*** TASK INPUT ***

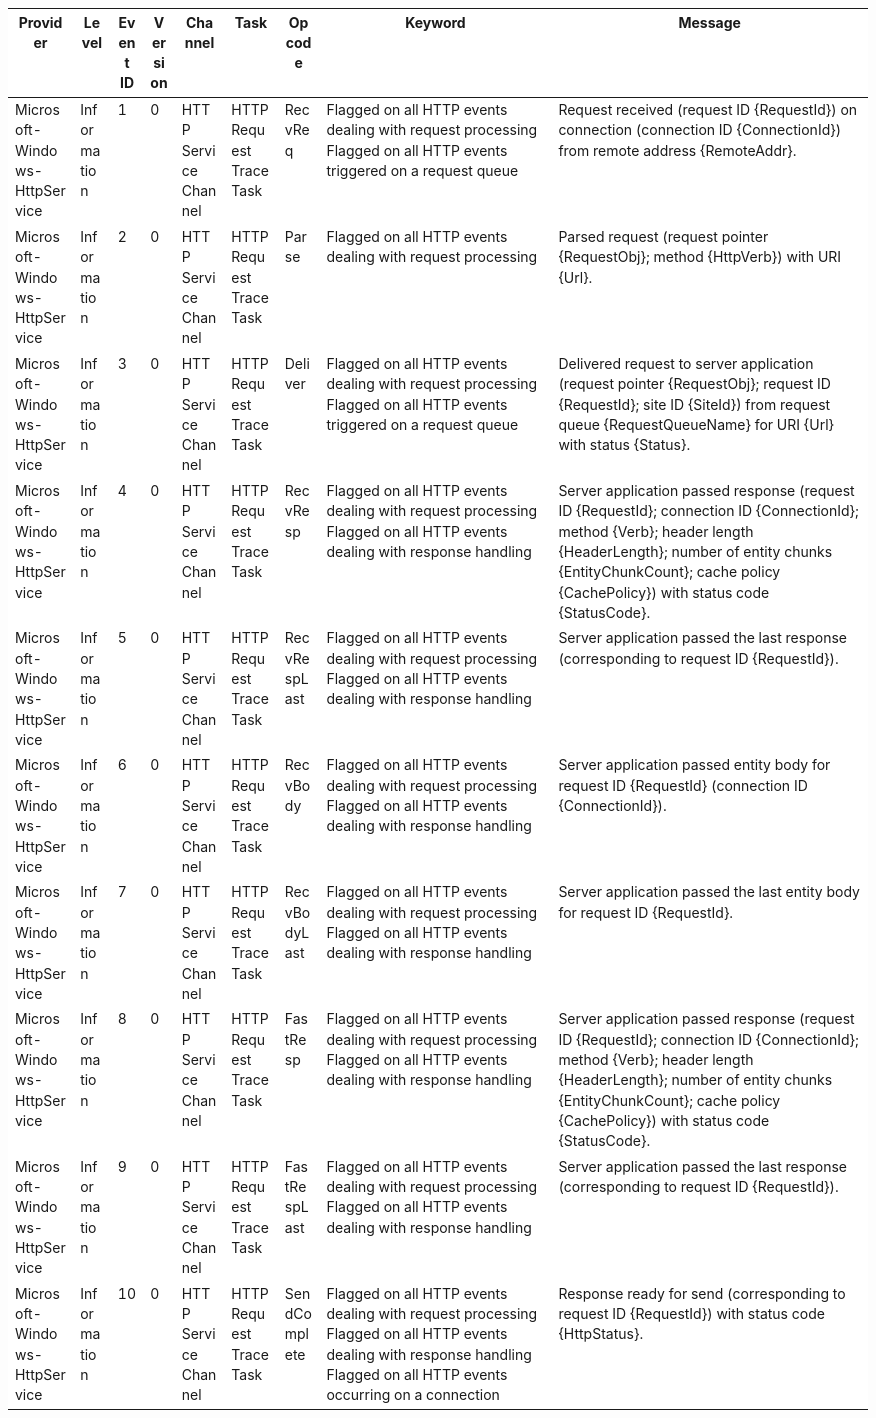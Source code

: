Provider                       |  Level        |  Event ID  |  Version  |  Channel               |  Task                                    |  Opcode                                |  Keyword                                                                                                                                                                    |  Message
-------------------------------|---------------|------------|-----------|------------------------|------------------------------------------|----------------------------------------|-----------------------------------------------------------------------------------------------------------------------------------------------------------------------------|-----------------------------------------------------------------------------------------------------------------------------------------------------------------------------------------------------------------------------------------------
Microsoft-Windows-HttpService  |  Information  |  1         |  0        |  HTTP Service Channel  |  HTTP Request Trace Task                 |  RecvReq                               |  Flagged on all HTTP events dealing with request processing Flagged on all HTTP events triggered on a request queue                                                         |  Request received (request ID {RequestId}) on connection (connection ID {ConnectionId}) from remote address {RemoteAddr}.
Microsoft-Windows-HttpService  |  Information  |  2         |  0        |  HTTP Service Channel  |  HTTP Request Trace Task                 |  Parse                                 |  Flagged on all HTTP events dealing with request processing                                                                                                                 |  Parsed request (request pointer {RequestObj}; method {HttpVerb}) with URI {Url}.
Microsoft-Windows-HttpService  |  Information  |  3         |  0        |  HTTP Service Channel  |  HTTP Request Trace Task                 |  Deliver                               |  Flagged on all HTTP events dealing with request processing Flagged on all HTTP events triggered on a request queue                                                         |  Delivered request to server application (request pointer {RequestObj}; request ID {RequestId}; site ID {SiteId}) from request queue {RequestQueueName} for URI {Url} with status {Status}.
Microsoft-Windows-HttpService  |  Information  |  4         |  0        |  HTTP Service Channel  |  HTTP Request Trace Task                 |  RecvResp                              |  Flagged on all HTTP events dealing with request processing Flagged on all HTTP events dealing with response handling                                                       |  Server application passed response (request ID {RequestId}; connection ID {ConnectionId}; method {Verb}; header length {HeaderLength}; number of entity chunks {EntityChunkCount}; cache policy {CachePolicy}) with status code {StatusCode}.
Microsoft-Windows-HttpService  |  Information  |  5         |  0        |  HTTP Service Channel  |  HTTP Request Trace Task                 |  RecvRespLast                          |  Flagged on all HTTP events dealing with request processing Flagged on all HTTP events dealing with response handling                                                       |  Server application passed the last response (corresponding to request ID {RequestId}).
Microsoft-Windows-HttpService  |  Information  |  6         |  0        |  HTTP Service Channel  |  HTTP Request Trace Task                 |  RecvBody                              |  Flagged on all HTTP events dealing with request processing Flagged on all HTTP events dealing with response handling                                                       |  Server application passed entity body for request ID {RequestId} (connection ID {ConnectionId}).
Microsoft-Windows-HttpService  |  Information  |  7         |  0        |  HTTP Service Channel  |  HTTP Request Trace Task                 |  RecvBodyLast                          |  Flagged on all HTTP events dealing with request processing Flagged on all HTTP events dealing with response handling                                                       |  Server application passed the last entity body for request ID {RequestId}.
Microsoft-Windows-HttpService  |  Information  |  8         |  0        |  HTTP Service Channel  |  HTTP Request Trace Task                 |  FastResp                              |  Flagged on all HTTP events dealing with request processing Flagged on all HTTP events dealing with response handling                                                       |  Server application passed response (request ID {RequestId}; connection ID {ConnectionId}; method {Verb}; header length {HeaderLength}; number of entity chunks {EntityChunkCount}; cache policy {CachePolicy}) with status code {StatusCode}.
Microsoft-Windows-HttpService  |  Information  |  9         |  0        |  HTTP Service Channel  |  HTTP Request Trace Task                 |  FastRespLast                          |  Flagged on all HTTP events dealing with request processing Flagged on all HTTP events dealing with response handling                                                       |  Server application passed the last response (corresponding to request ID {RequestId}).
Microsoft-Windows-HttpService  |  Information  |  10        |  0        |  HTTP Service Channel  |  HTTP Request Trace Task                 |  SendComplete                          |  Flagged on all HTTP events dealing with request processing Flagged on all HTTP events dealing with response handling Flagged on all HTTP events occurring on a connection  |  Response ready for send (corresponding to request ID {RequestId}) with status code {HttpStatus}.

*** End of TASK INPUT ***

List every line from the entries above in which "CachePolicy" appears.

# ANSWER
Microsoft-Windows-HttpService  |  Information  |  4         |  0        |  HTTP Service Channel  |  HTTP Request Trace Task                 |  RecvResp                              |  Flagged on all HTTP events dealing with request processing Flagged on all HTTP events dealing with response handling                                                       |  Server application passed response (request ID {RequestId}; connection ID {ConnectionId}; method {Verb}; header length {HeaderLength}; number of entity chunks {EntityChunkCount}; cache policy {CachePolicy}) with status code {StatusCode}.
Microsoft-Windows-HttpService  |  Information  |  8         |  0        |  HTTP Service Channel  |  HTTP Request Trace Task                 |  FastResp                              |  Flagged on all HTTP events dealing with request processing Flagged on all HTTP events dealing with response handling                                                       |  Server application passed response (request ID {RequestId}; connection ID {ConnectionId}; method {Verb}; header length {HeaderLength}; number of entity chunks {EntityChunkCount}; cache policy {CachePolicy}) with status code {StatusCode}.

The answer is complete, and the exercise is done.